15. A device for determining a scene analysis model, wherein the scene analysis model comprises an encoder, the encoder being pre-trained by the method of any of claims 1 to 9, the device comprising:

the determining module is used for determining parameters of the full-connection layer according to the scene analysis task and connecting the determined full-connection layer to the head of the encoder after pre-training;

and the training module is used for training the pre-trained encoder and the full-connection layer through the samples related to the scene analysis task to obtain the scene analysis model.

16. A computer readable storage medium having instructions stored therein, wherein the instructions, when run on a computer or processor, cause the computer or processor to perform the pre-training method of a scene analysis model according to any one of claims 1 to 11, or to perform the determining method of a scene analysis model according to claim 12 or 13.

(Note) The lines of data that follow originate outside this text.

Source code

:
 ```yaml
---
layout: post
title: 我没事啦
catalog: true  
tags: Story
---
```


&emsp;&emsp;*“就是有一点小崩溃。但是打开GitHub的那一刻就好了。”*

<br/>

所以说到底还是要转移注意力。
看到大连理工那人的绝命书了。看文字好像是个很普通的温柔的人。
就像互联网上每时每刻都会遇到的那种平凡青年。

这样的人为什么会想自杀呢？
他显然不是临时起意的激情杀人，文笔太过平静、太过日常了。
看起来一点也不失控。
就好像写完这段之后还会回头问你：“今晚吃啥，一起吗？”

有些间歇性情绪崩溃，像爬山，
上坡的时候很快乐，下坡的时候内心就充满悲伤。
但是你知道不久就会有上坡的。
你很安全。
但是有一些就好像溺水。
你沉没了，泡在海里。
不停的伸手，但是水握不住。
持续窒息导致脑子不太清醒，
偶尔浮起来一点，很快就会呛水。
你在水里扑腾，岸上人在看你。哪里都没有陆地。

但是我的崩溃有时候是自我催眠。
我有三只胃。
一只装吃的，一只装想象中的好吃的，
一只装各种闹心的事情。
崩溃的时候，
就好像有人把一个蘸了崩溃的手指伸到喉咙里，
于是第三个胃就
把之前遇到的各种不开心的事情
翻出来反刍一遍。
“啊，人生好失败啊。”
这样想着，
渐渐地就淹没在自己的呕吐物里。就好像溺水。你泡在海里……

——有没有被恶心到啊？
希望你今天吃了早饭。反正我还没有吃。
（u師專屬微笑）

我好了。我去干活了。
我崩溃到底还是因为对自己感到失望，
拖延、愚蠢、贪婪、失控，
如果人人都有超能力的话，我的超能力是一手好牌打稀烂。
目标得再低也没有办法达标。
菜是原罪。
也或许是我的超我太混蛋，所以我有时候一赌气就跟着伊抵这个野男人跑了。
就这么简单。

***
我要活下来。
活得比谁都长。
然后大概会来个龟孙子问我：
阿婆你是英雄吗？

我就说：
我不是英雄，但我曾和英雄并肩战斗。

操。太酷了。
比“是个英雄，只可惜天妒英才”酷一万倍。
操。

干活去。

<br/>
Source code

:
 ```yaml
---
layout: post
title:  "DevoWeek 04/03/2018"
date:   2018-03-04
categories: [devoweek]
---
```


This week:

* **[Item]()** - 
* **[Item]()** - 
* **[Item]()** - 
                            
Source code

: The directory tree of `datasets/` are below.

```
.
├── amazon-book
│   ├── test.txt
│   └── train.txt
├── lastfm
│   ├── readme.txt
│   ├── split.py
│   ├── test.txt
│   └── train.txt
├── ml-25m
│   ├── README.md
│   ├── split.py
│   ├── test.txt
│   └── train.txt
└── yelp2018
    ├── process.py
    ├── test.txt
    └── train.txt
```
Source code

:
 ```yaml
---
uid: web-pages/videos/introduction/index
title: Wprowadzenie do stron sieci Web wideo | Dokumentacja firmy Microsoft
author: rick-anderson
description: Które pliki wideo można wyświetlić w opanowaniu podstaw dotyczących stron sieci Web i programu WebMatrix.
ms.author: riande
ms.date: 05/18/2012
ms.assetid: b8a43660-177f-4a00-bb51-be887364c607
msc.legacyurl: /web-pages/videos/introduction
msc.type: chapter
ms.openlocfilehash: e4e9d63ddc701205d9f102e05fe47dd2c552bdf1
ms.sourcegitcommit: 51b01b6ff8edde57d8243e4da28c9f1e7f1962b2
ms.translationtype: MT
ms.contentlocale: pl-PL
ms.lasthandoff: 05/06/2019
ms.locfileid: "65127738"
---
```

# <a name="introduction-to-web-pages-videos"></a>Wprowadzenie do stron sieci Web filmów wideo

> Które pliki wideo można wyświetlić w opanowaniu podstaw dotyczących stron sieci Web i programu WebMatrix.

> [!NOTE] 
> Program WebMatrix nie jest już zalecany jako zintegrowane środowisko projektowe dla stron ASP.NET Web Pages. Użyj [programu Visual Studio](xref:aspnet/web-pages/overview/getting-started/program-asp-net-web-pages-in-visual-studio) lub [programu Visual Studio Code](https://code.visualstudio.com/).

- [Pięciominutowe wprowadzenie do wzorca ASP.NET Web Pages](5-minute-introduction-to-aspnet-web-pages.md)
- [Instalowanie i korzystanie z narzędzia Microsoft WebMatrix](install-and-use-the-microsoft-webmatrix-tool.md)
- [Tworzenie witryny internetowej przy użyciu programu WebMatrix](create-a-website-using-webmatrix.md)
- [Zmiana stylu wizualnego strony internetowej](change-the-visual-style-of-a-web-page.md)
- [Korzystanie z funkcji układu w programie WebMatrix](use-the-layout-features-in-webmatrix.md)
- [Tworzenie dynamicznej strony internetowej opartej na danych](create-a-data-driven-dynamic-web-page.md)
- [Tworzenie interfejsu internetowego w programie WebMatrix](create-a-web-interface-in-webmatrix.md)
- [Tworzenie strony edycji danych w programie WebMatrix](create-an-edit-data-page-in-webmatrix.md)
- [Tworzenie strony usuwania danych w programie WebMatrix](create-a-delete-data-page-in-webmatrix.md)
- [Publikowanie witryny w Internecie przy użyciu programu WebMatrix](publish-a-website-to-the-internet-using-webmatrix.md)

17. An electronic device comprising a memory, a processor and a computer program stored in the memory and executable on the processor, wherein the processor, when executing the computer program, implements the pre-training method of the scene analysis model of any one of claims 1 to 11 or the determination method of the scene analysis model of claim 12 or 13.

18. A computer program product comprising instructions which, when run on a computer or processor, cause the computer or processor to perform the pre-training method of a scene analysis model according to any of claims 1 to 11 or to perform the determination method of a scene analysis model according to claim 12 or 13.